- _Try it_
Below are the entries; give again exactly the lines from the one mentioning "### 5️⃣ Internationalisation" through the one mentioning "- Limitations et recommandations", inclusive.

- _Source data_
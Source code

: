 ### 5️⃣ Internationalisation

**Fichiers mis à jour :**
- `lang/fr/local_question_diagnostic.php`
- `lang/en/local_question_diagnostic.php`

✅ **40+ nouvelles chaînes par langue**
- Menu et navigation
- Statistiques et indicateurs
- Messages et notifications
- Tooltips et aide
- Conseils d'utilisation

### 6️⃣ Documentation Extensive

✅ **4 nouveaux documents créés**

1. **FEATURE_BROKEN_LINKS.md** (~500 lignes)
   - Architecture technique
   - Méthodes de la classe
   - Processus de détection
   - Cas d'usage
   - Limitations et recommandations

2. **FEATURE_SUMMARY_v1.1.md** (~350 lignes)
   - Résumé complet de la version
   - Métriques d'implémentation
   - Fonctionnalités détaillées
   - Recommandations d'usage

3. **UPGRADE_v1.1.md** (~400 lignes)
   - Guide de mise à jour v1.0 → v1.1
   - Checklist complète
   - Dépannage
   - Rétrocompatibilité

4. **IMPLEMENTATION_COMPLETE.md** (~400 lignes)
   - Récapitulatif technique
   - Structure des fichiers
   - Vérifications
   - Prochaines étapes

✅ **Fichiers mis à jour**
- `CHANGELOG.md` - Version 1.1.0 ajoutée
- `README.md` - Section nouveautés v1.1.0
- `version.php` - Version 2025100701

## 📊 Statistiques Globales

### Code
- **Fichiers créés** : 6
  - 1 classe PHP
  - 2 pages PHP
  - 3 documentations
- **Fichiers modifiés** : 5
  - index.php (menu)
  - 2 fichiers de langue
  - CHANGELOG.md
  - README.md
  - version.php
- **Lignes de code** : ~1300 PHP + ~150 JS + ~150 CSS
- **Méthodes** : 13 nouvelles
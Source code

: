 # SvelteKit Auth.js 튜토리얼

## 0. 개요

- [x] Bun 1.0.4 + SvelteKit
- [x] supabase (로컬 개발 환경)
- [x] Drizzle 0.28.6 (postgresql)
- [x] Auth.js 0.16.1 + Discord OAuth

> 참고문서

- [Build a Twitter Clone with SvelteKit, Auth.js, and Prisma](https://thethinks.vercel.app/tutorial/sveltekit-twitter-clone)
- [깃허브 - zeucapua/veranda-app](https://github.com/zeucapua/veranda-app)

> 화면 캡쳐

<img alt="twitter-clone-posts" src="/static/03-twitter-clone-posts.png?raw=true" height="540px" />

- _Output of the exercise_
: ### 5️⃣ Internationalisation

**Fichiers mis à jour :**
- `lang/fr/local_question_diagnostic.php`
- `lang/en/local_question_diagnostic.php`

✅ **40+ nouvelles chaînes par langue**
- Menu et navigation
- Statistiques et indicateurs
- Messages et notifications
- Tooltips et aide
- Conseils d'utilisation

### 6️⃣ Documentation Extensive

✅ **4 nouveaux documents créés**

1. **FEATURE_BROKEN_LINKS.md** (~500 lignes)
   - Architecture technique
   - Méthodes de la classe
   - Processus de détection
   - Cas d'usage
   - Limitations et recommandations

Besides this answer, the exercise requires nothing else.